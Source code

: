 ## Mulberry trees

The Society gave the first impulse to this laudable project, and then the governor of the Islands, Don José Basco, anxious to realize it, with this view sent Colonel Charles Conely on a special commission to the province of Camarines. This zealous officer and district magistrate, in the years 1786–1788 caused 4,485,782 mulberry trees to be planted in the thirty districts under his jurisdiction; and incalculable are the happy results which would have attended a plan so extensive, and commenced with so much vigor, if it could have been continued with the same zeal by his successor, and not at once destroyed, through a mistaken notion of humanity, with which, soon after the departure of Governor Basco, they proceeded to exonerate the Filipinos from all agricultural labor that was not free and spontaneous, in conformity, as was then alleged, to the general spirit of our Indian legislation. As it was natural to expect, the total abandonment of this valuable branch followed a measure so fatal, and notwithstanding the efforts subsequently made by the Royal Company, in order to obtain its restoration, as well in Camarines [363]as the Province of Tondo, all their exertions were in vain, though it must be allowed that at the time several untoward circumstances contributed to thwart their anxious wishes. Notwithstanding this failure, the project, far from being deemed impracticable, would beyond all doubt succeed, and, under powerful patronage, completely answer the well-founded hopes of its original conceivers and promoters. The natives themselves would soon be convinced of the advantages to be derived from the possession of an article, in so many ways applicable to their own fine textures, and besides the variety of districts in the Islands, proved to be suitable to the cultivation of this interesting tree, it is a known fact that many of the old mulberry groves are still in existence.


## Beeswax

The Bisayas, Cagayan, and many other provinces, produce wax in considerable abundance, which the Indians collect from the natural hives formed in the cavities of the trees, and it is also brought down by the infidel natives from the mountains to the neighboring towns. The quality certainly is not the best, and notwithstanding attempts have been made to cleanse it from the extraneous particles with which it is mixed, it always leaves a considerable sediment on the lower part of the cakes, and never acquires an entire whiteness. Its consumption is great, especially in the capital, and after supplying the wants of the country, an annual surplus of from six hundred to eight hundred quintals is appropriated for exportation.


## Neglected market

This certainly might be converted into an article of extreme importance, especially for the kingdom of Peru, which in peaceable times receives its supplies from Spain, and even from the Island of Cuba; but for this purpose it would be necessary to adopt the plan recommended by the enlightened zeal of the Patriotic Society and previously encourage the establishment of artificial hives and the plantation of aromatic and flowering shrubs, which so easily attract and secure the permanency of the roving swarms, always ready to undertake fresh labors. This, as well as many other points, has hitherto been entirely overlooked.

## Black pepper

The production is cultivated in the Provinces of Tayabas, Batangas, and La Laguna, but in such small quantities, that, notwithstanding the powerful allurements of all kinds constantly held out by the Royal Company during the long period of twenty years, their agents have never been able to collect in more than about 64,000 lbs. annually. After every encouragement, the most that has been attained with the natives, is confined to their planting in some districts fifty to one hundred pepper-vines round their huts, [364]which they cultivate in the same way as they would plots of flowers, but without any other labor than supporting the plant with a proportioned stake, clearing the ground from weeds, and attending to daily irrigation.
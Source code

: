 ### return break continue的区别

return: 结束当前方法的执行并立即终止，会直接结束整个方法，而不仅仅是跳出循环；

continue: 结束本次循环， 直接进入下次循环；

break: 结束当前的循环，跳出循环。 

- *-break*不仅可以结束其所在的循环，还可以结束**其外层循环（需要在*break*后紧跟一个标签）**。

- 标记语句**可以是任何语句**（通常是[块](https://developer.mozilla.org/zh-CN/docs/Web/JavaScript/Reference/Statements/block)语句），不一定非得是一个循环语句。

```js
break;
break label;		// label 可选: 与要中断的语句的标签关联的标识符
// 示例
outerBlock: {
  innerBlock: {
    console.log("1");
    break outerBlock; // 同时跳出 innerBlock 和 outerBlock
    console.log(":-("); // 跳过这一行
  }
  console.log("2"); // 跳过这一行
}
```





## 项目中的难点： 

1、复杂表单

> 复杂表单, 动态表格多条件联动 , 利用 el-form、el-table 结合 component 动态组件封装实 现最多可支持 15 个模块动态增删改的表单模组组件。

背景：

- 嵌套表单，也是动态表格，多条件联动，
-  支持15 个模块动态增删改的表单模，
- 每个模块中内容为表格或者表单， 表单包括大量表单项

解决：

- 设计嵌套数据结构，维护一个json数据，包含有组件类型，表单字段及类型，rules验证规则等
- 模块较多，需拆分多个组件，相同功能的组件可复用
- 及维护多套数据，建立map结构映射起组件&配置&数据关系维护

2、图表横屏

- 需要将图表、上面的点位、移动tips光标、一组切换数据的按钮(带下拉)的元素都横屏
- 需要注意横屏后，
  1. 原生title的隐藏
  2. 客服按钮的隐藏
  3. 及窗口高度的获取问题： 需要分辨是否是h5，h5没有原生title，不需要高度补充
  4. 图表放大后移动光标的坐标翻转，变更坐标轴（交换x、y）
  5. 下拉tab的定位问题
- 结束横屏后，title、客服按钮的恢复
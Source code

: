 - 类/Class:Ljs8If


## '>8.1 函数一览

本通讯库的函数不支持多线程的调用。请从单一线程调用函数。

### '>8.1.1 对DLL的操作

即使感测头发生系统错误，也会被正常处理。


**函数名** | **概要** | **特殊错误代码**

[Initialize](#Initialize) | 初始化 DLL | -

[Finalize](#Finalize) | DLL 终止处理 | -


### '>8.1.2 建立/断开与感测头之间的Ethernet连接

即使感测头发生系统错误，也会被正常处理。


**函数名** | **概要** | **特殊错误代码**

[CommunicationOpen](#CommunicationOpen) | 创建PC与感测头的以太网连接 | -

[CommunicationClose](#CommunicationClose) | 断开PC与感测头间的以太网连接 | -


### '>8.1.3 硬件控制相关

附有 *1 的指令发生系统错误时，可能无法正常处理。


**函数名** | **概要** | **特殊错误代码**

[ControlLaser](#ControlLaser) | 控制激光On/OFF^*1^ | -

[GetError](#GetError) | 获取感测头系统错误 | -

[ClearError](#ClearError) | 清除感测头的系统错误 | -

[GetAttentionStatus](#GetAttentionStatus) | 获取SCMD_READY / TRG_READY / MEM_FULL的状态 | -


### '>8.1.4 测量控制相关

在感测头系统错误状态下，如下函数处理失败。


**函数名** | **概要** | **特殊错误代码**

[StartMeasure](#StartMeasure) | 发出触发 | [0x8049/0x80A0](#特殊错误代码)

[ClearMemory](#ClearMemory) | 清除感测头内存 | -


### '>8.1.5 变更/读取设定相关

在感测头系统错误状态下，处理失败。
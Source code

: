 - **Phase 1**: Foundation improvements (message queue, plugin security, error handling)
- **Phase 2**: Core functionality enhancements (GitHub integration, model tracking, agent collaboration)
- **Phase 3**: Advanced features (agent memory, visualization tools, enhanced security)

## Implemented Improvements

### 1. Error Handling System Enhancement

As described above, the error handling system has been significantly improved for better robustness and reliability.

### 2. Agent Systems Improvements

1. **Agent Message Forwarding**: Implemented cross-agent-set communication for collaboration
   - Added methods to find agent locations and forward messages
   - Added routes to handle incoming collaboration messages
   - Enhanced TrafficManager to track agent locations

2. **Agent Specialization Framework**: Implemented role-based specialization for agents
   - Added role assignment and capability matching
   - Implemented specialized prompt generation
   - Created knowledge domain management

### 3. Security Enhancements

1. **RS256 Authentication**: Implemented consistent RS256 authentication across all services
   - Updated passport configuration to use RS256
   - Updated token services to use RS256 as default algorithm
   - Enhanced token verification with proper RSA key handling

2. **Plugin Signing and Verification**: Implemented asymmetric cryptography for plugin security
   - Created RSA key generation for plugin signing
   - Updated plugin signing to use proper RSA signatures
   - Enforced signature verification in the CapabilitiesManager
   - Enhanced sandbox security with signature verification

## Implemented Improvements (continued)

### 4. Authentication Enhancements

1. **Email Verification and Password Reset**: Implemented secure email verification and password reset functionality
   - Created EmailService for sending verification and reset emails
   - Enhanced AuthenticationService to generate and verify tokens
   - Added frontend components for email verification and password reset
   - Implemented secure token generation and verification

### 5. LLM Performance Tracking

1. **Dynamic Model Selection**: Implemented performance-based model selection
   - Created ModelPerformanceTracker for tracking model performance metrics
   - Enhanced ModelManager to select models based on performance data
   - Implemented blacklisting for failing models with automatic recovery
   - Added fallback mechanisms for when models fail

**WHAT THIS TASK INVOLVES**
Reproduce the lines of the entries above from the one with "1. **Agent Message" to the one with "2. **Agent Specialization", both included, exactly and without any other line.

**RESULT FOR THIS EXERCISE**
1. **Agent Message Forwarding**: Implemented cross-agent-set communication for collaboration
   - Added methods to find agent locations and forward messages
   - Added routes to handle incoming collaboration messages
   - Enhanced TrafficManager to track agent locations

2. **Agent Specialization Framework**: Implemented role-based specialization for agents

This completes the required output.